**** Records for this task

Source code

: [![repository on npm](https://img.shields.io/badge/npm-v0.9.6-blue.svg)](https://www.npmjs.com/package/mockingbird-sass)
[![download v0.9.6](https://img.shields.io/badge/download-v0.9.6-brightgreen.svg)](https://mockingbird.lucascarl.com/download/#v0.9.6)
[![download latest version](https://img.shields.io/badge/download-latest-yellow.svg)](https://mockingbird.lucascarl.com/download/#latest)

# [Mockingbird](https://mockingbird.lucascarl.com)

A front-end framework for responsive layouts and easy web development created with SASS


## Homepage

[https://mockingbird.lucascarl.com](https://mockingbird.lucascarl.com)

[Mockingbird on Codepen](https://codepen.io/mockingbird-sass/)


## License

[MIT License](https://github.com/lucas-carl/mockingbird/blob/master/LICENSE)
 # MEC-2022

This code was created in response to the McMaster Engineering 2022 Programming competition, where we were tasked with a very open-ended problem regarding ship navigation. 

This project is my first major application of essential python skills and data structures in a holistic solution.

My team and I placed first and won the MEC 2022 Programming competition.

********

• **Exercise**:
Tell how many lines in the records above contain "with", giving the number and no other words.

• **Response below**:
2